Fran la tomó de la mano y se sentó junto a ella.
–Sí. La verdad es que sí lo sé. Yo tampoco había vivido hasta que conocí a tu hermano.
–¿Por qué crees que te pasó eso? Tenías miedo a vivir o...
–Yo creo que tenía miedo a creer que el amor también existía para mí –Fran sonrió delicadamente, como alguien que había descubierto lo contrario–. Me hicieron mucho daño y quise que eso no volviera a suceder, pero tu hermano me ofreció una segunda oportunidad.
Cathy suspiró.
–Me gustaría tener una primera oportunidad de vivir. Creo que me la merezco.
–Claro que sí.
Cathy se acordó de todos los planes y fantasías que había tenido durante siete años. ¿Tendría suficiente valor? ¿Estaría tan desesperada como para hacerse con lo que quería?
Quizá la anciana quisiera avisarle de algo y no contarle una historia del pasado. Quizá fuera un aviso de su madre y de la propia Cathy. Quizá quisiera decirle que si seguía por aquel camino de infelicidad, acabría perdiéndose.
Sintió una punzada de temor en el corazón, pero la desechó.
–Ahora eres mi hermana, Fran. ¿Puedo contar contigo?
Fran le apretó la mano.
–Solo tienes que decirme lo que quieres que haga.
–Ayúdame a hacer el equipaje.
Los mosquitos le picaban el cuello, animales que no podía ver hacían unos ruidos que ella no reconocía y el paquete de copos de avena que se había tomado hacía una hora era como una losa de cemento en el estómago.
Sin embargo, Cathy no había sido tan feliz en toda su vida.

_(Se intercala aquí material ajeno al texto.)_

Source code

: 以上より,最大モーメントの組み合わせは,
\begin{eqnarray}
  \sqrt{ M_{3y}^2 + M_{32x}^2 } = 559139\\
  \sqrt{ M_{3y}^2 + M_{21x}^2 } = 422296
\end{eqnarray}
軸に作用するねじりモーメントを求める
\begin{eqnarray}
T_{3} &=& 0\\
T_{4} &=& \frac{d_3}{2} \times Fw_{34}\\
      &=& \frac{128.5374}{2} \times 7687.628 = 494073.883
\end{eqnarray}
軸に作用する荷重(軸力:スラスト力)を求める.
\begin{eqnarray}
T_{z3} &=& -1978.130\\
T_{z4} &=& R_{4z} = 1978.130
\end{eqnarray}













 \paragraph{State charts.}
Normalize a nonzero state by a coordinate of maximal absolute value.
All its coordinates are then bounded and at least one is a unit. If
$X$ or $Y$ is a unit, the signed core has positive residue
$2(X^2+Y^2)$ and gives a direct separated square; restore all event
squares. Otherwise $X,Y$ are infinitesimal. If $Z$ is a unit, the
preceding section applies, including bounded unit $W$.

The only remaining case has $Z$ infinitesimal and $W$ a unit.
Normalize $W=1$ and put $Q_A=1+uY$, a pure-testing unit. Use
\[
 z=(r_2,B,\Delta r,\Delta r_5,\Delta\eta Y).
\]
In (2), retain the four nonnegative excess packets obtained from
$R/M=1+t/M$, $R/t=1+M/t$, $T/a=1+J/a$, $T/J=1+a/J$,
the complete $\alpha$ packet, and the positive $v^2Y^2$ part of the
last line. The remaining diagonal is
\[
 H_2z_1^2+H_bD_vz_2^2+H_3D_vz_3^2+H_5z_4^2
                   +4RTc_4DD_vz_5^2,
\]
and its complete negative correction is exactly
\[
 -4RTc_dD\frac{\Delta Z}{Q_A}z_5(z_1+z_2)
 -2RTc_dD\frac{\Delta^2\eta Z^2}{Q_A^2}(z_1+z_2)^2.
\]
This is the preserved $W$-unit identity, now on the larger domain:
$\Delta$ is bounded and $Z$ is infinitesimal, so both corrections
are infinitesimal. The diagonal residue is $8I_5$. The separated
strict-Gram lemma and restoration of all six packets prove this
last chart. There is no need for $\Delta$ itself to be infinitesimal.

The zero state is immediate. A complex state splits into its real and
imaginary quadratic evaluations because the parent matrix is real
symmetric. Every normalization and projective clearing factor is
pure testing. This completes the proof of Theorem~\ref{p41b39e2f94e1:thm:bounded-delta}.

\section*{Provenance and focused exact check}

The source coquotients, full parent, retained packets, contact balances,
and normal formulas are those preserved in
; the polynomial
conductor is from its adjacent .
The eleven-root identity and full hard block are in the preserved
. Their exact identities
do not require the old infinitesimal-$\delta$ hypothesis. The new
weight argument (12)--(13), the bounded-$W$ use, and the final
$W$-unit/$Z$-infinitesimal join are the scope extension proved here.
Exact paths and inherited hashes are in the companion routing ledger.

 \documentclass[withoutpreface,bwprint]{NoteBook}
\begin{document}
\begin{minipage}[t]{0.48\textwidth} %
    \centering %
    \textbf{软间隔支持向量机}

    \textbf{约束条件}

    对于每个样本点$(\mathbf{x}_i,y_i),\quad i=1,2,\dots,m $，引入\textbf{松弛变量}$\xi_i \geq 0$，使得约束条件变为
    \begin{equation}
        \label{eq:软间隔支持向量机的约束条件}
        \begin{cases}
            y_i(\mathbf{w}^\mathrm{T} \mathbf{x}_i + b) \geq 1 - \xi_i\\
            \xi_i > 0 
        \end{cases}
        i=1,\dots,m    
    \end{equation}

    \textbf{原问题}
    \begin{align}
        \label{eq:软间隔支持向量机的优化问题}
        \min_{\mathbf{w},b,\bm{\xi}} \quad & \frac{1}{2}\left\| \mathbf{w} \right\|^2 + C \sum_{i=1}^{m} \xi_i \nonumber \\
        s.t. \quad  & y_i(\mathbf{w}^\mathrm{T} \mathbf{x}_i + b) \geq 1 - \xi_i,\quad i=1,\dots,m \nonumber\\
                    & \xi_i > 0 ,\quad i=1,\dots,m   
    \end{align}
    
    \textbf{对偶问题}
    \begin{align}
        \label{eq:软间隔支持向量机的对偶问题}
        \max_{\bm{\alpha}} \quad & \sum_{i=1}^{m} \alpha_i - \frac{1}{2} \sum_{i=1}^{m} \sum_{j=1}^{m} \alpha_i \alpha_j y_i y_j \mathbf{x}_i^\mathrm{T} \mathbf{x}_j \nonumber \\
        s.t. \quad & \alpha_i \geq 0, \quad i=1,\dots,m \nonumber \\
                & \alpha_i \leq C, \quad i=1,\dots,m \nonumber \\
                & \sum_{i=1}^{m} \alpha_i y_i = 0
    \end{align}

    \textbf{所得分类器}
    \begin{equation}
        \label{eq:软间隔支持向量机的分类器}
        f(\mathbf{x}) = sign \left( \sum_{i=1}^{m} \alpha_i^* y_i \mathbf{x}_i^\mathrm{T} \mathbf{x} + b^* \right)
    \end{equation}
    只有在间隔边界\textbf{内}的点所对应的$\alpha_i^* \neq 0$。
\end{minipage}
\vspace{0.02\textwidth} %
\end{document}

Tres días antes, Cathy había llevado a cabo su plan trazado durante siete años y se había ido de viaje a Estados Unidos con una mochila a la espalda, algo de ropa cómoda, un pasaporte falso por el que había pagado un precio desorbitado y el acento americano que había aprendido a imitar impecablemente durante tantos años de viajes.
Fran había cumplido su palabra y le había ayudado a hacer el equipaje y a llegar al aeropuerto. Cathy no le dijo su destino para evitarle la pesada responsabilidad de tener que decir al rey a dónde había huido su hija.

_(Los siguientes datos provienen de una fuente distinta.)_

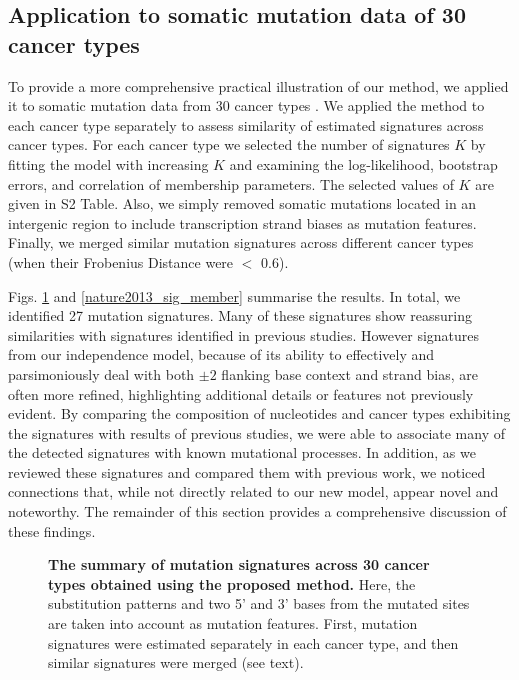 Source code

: \documentclass[10pt,letterpaper]{article}
\begin{document}
\subsection*{Application to somatic mutation data of 30 cancer types}
 
To provide a more comprehensive practical illustration of
our method, we applied it to somatic mutation data from 30 cancer types \cite{pmid23945592}.
We applied the method to each cancer type separately to assess similarity of estimated signatures across cancer types.
For each cancer type we selected the number of signatures $K$ by fitting the model with increasing $K$ and examining the log-likelihood, bootstrap errors, and correlation of membership parameters.
The selected values of $K$ are given in S2 Table.
Also, we simply removed somatic mutations located in an intergenic region to include transcription strand biases as mutation features.
Finally, we merged similar mutation signatures across different cancer types 
(when their Frobenius Distance were $<$ $0.6$). 



Figs. \ref{nature2013_sig_summary} and \ref{nature2013_sig_member} summarise the results.
In total, we identified 27 mutation signatures.
Many of these signatures show reassuring similarities with
signatures identified in previous studies. However
signatures from our independence model, because of its ability to effectively
and parsimoniously deal with both $\pm2$ flanking
base context and strand bias, are often more refined, highlighting additional details or features not previously evident. By comparing the composition of nucleotides and cancer types exhibiting the signatures with results of previous studies, we were able to associate many of the detected signatures with known mutational processes.
In addition, as we reviewed these signatures
and compared them with previous work, we noticed connections
that, while not directly related to our new model, appear
novel and noteworthy. The remainder of this section
provides a comprehensive discussion of these findings.

\begin{figure}[h]
\centering
\caption{{\bf The summary of mutation signatures across 30 cancer types \cite{pmid23945592} obtained using the proposed method.}
Here, the substitution patterns and two 5' and 3' bases from the mutated sites are taken into account as mutation features.
First, mutation signatures were estimated separately in each cancer type, and then similar signatures were merged (see text).
}
\label{nature2013_sig_summary}
\end{figure}
\end{document}
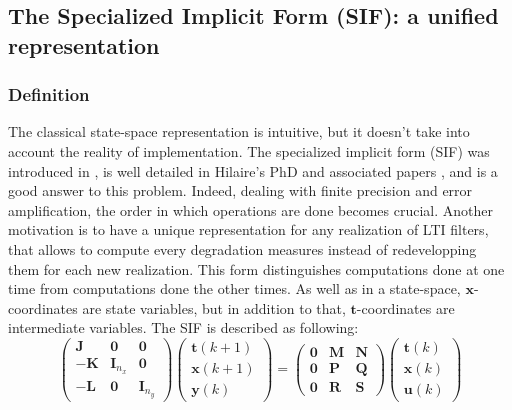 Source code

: 	\subsection{The Specialized Implicit Form (SIF): a unified representation}
	\subsubsection{Definition}
	The classical state-space representation is intuitive, but it doesn't take into account the reality of implementation.
	The specialized implicit form (SIF) was introduced in \cite{sifd}, is well detailed in Hilaire's PhD and associated papers \cite{hilaire,sif},
	and is a good answer to this problem.
	Indeed, dealing with finite precision and error amplification, the order in which operations are done becomes crucial.
	Another motivation is to have a unique representation for any realization of LTI filters,
	that allows to compute every degradation measures instead of redevelopping them for each new realization.
	This form distinguishes computations done at one time from computations done the other times. As well as
	in a state-space, $\boldsymbol{x}$-coordinates are state variables, but in addition to that, $\boldsymbol{t}$-coordinates are intermediate variables.
	The SIF is described as following:
	\begin{equation} \label{sifdef}
		\begin{pmatrix}
			\boldsymbol{J} & \boldsymbol{0} & \boldsymbol{0} \\
			\boldsymbol{-K} & \boldsymbol{I}_{n_x} & \boldsymbol{0} \\
			\boldsymbol{-L} & \boldsymbol{0} & \boldsymbol{I}_{n_y} 
		\end{pmatrix}
		\begin{pmatrix}
			\boldsymbol{t} (k+1)  \\
			\boldsymbol{x} (k+1)  \\
			\boldsymbol{y} (k) 
		\end{pmatrix}
		=
		\begin{pmatrix}
			\boldsymbol{0} & \boldsymbol{M} & \boldsymbol{N} \\
			\boldsymbol{0} & \boldsymbol{P} & \boldsymbol{Q} \\
			\boldsymbol{0} & \boldsymbol{R} & \boldsymbol{S} 
		\end{pmatrix}
		\begin{pmatrix}
			\boldsymbol{t} (k)  \\
			\boldsymbol{x} (k)  \\
			\boldsymbol{u} (k) 
		\end{pmatrix}
	\end{equation}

Durante todo el viaje a Nueva York, Cathy había estado muy preocupada por la reacción de su padre, pero una vez en la Gran Manzana, se obligó a olvidarse de sus preocupaciones. Si dejaba a un lado su angustia por conocer el paradero de su hija, tendría que comprender que en aquel estado mental no le era muy útil, ni lo era para las personas que quería que visitara.

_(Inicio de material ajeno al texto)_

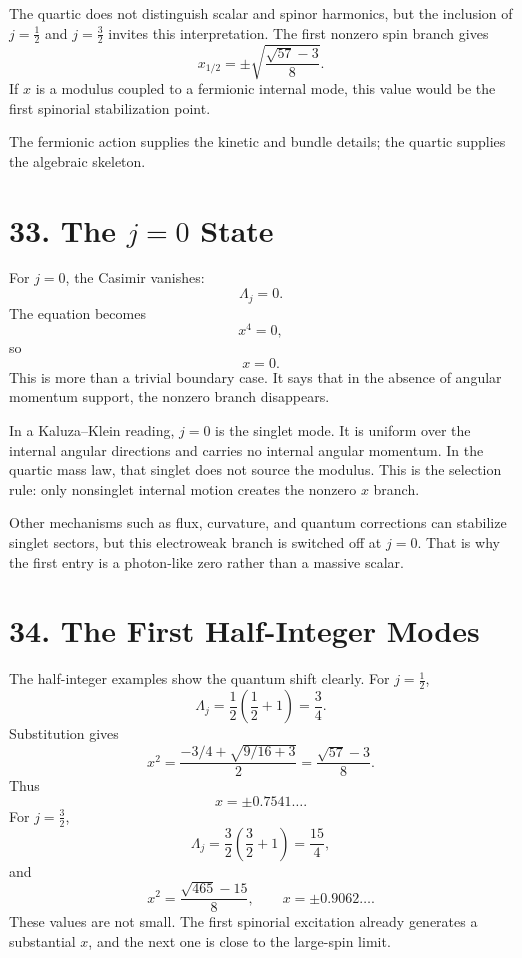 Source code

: \documentclass[11pt]{article}
\newcommand{\Lspin}{\Lambda_j}
\begin{document}
The quartic does not distinguish scalar and spinor harmonics, but the inclusion of \(j=\frac12\) and \(j=\frac32\) invites this interpretation. The first nonzero spin branch gives
\[
        x_{1/2}=
        \pm\sqrt{\frac{\sqrt{57}-3}{8}} .
\]
If \(x\) is a modulus coupled to a fermionic internal mode, this value would be the first spinorial stabilization point.

The fermionic action supplies the kinetic and bundle details; the quartic supplies the algebraic skeleton.


\section*{33. The \(j=0\) State}

For \(j=0\), the Casimir vanishes:
\[
        \Lspin=0 .
\]
The equation becomes
\[
        x^4=0 ,
\]
so
\[
        x=0 .
\]
This is more than a trivial boundary case. It says that in the absence of angular momentum support, the nonzero branch disappears.

In a Kaluza--Klein reading, \(j=0\) is the singlet mode. It is uniform over the internal angular directions and carries no internal angular momentum. In the quartic mass law, that singlet does not source the modulus. This is the selection rule: only nonsinglet internal motion creates the nonzero \(x\) branch.

Other mechanisms such as flux, curvature, and quantum corrections can stabilize singlet sectors, but this electroweak branch is switched off at \(j=0\). That is why the first entry is a photon-like zero rather than a massive scalar.


\section*{34. The First Half-Integer Modes}

The half-integer examples show the quantum shift clearly. For \(j=\frac12\),
\[
        \Lspin=\frac12\left(\frac12+1\right)=\frac34 .
\]
Substitution gives
\[
        x^2=\frac{-3/4+\sqrt{9/16+3}}{2}
        =\frac{\sqrt{57}-3}{8}.
\]
Thus
\[
        x=\pm 0.7541\ldots .
\]
For \(j=\frac32\),
\[
        \Lspin=\frac32\left(\frac32+1\right)=\frac{15}{4},
\]
and
\[
        x^2=\frac{\sqrt{465}-15}{8},
        \qquad
        x=\pm 0.9062\ldots .
\]
These values are not small. The first spinorial excitation already generates a substantial \(x\), and the next one is close to the large-spin limit.
\end{document}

En Nueva York tomó otro vuelo a Dallas y desde allí un segundo a Denver. En Denver tomó un taxi a la oficina que organizaba las excursiones y disfrutó de su libertad con cada paso que daba.
Su plan se había cumplido sin contratiempos y estaba segura de que no la habían seguido.
Sonrió.
A su derecha, el sol se filtraba entre los fragantes pinos como si quisiera iluminar las pinochas que cubrían el camino por el que avanzaba. A su izquierda unas cascadas de agua resplandeciente caían por un cañón hasta un río turbulento. Por encima se elevaban majestuosamente las montañas del Colorado, que eran tan hermosas como le había contado una vieja amiga del colegio.
Era el lugar perfecto para recibir a una princesa cansada que escapaba.
La empresa de excursiones la había dejado al pie de las montañas de donde salían y ascendían distintos senderos. Tomó un camino con una mochila cargada de víveres, un bastón, un aerosol de defensa personal y un localizador de emergencia. Cada noche seguía el mapa hasta una de las pequeñas cabañas de la empresa de excursiones. Comió lo que llevaba en la mochila, durmió sobre la fina y dura colchoneta que le habían proporcionado y no se quejó en ningún momento.
Le gustaba aquella libertad, la aventura y la supervivencia.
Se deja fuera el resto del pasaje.